Wound Healing Center
Sometimes, despite time and personal attention, a wound is too big, too deep, too hard to heal without professional help. That's where Community Hospital's Wound Healing Center and Hyperbaric Medicine program comes in.
Each day, from 20 to 30 patients are seen at wound care clinics at the hospital. In each case, a physician assesses the wound, prepares a diagnostic evaluation, and works with a case manager to create a comprehensive treatment plan. Once a month, the doctors meet to discuss particularly difficult cases and collaborate on action plans. Most plans involve a series of visits in which the wound is cleaned to avoid infection, dead tissue is removed or debrided, and the wound is dressed. But many other measures can be and are taken to ensure that underlying causes are determined and addressed and healing is promoted.

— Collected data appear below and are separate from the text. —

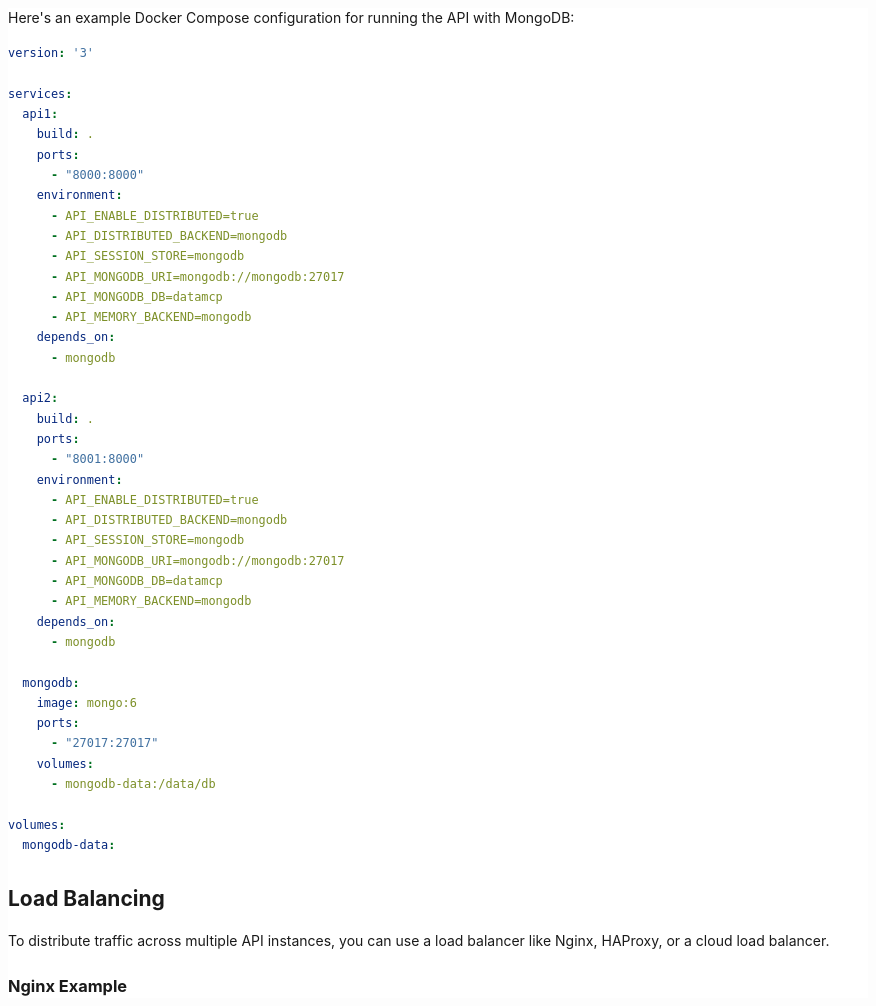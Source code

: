 Here's an example Docker Compose configuration for running the API with MongoDB:

```yaml
version: '3'

services:
  api1:
    build: .
    ports:
      - "8000:8000"
    environment:
      - API_ENABLE_DISTRIBUTED=true
      - API_DISTRIBUTED_BACKEND=mongodb
      - API_SESSION_STORE=mongodb
      - API_MONGODB_URI=mongodb://mongodb:27017
      - API_MONGODB_DB=datamcp
      - API_MEMORY_BACKEND=mongodb
    depends_on:
      - mongodb

  api2:
    build: .
    ports:
      - "8001:8000"
    environment:
      - API_ENABLE_DISTRIBUTED=true
      - API_DISTRIBUTED_BACKEND=mongodb
      - API_SESSION_STORE=mongodb
      - API_MONGODB_URI=mongodb://mongodb:27017
      - API_MONGODB_DB=datamcp
      - API_MEMORY_BACKEND=mongodb
    depends_on:
      - mongodb

  mongodb:
    image: mongo:6
    ports:
      - "27017:27017"
    volumes:
      - mongodb-data:/data/db

volumes:
  mongodb-data:
```

## Load Balancing

To distribute traffic across multiple API instances, you can use a load balancer like Nginx, HAProxy, or a cloud load balancer.

### Nginx Example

Sometimes, what seems like the simplest wound, if left to heal on its own, becomes a complex wound because of underlying problems. Community Hospital's interdisciplinary team can get to the root of it and resolve the problems so the wound can heal.
The wound care program also uses two hyperbaric oxygen chambers to bring a high concentration of pure oxygen to damaged tissue. The pressurized oxygen in the chamber gets into the blood plasma and stimulates the growth of new blood vessels, which is particularly important in wound healing.
Dr. Richard Zug is medical director of the wound care program and the wound care clinics at the hospital are staffed by physicians with specialty areas. Dr. Scott Smith, a podiatrist, focuses on foot and leg wounds. Dr. Patrick Feehan addresses radiation oncology-related issues. And a range of cases are seen by Dr. Edward Johnson, a hyperbaric medicine and wound care specialist, plastic surgeon Dr. Jeremy Silk, and general surgeon Dr. Richard Zug.